(Records from a collection)
--- START ---
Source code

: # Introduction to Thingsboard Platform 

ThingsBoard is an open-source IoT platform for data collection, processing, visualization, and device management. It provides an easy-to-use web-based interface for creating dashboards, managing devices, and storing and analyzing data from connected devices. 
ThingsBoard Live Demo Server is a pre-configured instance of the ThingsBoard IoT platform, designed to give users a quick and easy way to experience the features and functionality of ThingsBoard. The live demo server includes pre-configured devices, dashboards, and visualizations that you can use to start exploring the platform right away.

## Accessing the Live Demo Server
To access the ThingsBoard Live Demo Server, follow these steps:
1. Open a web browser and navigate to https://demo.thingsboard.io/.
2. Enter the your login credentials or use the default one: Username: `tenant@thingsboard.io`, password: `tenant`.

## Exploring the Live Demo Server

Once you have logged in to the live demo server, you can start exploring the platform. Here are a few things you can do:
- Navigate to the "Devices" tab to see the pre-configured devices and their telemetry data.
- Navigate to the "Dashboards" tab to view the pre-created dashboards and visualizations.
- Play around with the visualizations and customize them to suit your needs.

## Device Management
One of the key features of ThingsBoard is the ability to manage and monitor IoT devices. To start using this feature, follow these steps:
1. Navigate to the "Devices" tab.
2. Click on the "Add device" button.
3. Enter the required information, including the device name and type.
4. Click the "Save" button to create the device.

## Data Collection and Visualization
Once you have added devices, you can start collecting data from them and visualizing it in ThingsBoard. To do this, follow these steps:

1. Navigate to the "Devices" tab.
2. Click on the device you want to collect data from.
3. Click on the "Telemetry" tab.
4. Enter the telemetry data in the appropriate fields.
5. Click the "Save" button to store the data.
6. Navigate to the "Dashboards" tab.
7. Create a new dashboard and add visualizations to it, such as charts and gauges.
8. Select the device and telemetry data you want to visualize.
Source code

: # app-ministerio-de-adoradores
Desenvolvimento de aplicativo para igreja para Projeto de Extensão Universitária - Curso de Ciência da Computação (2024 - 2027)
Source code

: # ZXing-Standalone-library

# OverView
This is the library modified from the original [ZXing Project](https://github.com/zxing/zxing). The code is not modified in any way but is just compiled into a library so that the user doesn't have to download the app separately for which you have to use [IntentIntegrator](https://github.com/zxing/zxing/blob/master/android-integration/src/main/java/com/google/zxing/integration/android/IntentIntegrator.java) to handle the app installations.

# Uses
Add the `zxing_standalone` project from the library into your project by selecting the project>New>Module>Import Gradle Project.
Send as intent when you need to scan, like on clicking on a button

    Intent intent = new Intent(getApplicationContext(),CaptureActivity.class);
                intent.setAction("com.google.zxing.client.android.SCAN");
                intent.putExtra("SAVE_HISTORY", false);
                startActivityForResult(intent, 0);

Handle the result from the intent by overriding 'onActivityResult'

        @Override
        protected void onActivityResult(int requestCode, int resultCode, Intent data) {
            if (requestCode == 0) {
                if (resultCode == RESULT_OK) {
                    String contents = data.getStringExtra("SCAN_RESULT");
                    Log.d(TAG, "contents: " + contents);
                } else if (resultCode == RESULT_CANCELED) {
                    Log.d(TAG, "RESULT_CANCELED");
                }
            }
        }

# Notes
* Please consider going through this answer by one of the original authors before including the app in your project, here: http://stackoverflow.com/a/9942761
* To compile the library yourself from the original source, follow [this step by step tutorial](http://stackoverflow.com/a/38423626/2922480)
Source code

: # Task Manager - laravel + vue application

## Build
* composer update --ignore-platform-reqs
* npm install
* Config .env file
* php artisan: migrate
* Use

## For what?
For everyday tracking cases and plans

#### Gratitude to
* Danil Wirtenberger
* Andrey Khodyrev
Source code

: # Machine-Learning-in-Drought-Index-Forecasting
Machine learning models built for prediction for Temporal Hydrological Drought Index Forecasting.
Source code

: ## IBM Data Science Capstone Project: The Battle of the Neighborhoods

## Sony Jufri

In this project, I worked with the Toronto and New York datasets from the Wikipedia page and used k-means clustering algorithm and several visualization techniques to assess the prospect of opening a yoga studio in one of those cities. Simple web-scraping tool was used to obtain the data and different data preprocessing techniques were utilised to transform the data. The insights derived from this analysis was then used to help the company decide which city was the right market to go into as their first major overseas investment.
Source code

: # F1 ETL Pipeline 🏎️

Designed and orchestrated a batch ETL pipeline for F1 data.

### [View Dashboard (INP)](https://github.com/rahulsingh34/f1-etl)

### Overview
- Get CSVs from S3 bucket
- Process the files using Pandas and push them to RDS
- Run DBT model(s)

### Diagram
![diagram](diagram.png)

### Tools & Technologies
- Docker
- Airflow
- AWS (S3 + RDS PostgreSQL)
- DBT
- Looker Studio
--- END ---
__EXERCISE REQUIREMENTS__. Print all of the entries exactly as they appear.

__PROBLEM SOLUTION__.
Source code

: # Introduction to Thingsboard Platform 

ThingsBoard is an open-source IoT platform for data collection, processing, visualization, and device management. It provides an easy-to-use web-based interface for creating dashboards, managing devices, and storing and analyzing data from connected devices. 
ThingsBoard Live Demo Server is a pre-configured instance of the ThingsBoard IoT platform, designed to give users a quick and easy way to experience the features and functionality of ThingsBoard. The live demo server includes pre-configured devices, dashboards, and visualizations that you can use to start exploring the platform right away.

## Accessing the Live Demo Server
To access the ThingsBoard Live Demo Server, follow these steps:
1. Open a web browser and navigate to https://demo.thingsboard.io/.
2. Enter the your login credentials or use the default one: Username: `tenant@thingsboard.io`, password: `tenant`.

## Exploring the Live Demo Server

Once you have logged in to the live demo server, you can start exploring the platform. Here are a few things you can do:
- Navigate to the "Devices" tab to see the pre-configured devices and their telemetry data.
- Navigate to the "Dashboards" tab to view the pre-created dashboards and visualizations.
- Play around with the visualizations and customize them to suit your needs.

## Device Management
One of the key features of ThingsBoard is the ability to manage and monitor IoT devices. To start using this feature, follow these steps:
1. Navigate to the "Devices" tab.
2. Click on the "Add device" button.
3. Enter the required information, including the device name and type.
4. Click the "Save" button to create the device.

## Data Collection and Visualization
Once you have added devices, you can start collecting data from them and visualizing it in ThingsBoard. To do this, follow these steps:

1. Navigate to the "Devices" tab.
2. Click on the device you want to collect data from.
3. Click on the "Telemetry" tab.
4. Enter the telemetry data in the appropriate fields.
5. Click the "Save" button to store the data.
6. Navigate to the "Dashboards" tab.
7. Create a new dashboard and add visualizations to it, such as charts and gauges.
8. Select the device and telemetry data you want to visualize.
Source code

: # app-ministerio-de-adoradores
Desenvolvimento de aplicativo para igreja para Projeto de Extensão Universitária - Curso de Ciência da Computação (2024 - 2027)
Source code

: # ZXing-Standalone-library

# OverView
This is the library modified from the original [ZXing Project](https://github.com/zxing/zxing). The code is not modified in any way but is just compiled into a library so that the user doesn't have to download the app separately for which you have to use [IntentIntegrator](https://github.com/zxing/zxing/blob/master/android-integration/src/main/java/com/google/zxing/integration/android/IntentIntegrator.java) to handle the app installations.

# Uses
Add the `zxing_standalone` project from the library into your project by selecting the project>New>Module>Import Gradle Project.
Send as intent when you need to scan, like on clicking on a button

    Intent intent = new Intent(getApplicationContext(),CaptureActivity.class);
                intent.setAction("com.google.zxing.client.android.SCAN");
                intent.putExtra("SAVE_HISTORY", false);
                startActivityForResult(intent, 0);

Handle the result from the intent by overriding 'onActivityResult'

        @Override
        protected void onActivityResult(int requestCode, int resultCode, Intent data) {
            if (requestCode == 0) {
                if (resultCode == RESULT_OK) {
                    String contents = data.getStringExtra("SCAN_RESULT");
                    Log.d(TAG, "contents: " + contents);
                } else if (resultCode == RESULT_CANCELED) {
                    Log.d(TAG, "RESULT_CANCELED");
                }
            }
        }

# Notes
* Please consider going through this answer by one of the original authors before including the app in your project, here: http://stackoverflow.com/a/9942761
* To compile the library yourself from the original source, follow [this step by step tutorial](http://stackoverflow.com/a/38423626/2922480)
Source code

: # Task Manager - laravel + vue application

## Build
* composer update --ignore-platform-reqs
* npm install
* Config .env file
* php artisan: migrate
* Use

## For what?
For everyday tracking cases and plans

#### Gratitude to
* Danil Wirtenberger
* Andrey Khodyrev
Source code

: # Machine-Learning-in-Drought-Index-Forecasting
Machine learning models built for prediction for Temporal Hydrological Drought Index Forecasting.
Source code

: ## IBM Data Science Capstone Project: The Battle of the Neighborhoods

## Sony Jufri

In this project, I worked with the Toronto and New York datasets from the Wikipedia page and used k-means clustering algorithm and several visualization techniques to assess the prospect of opening a yoga studio in one of those cities. Simple web-scraping tool was used to obtain the data and different data preprocessing techniques were utilised to transform the data. The insights derived from this analysis was then used to help the company decide which city was the right market to go into as their first major overseas investment.
Source code

: # F1 ETL Pipeline 🏎️

Designed and orchestrated a batch ETL pipeline for F1 data.

### [View Dashboard (INP)](https://github.com/rahulsingh34/f1-etl)

### Overview
- Get CSVs from S3 bucket
- Process the files using Pandas and push them to RDS
- Run DBT model(s)

### Diagram
![diagram](diagram.png)

### Tools & Technologies
- Docker
- Airflow
- AWS (S3 + RDS PostgreSQL)
- DBT
- Looker Studio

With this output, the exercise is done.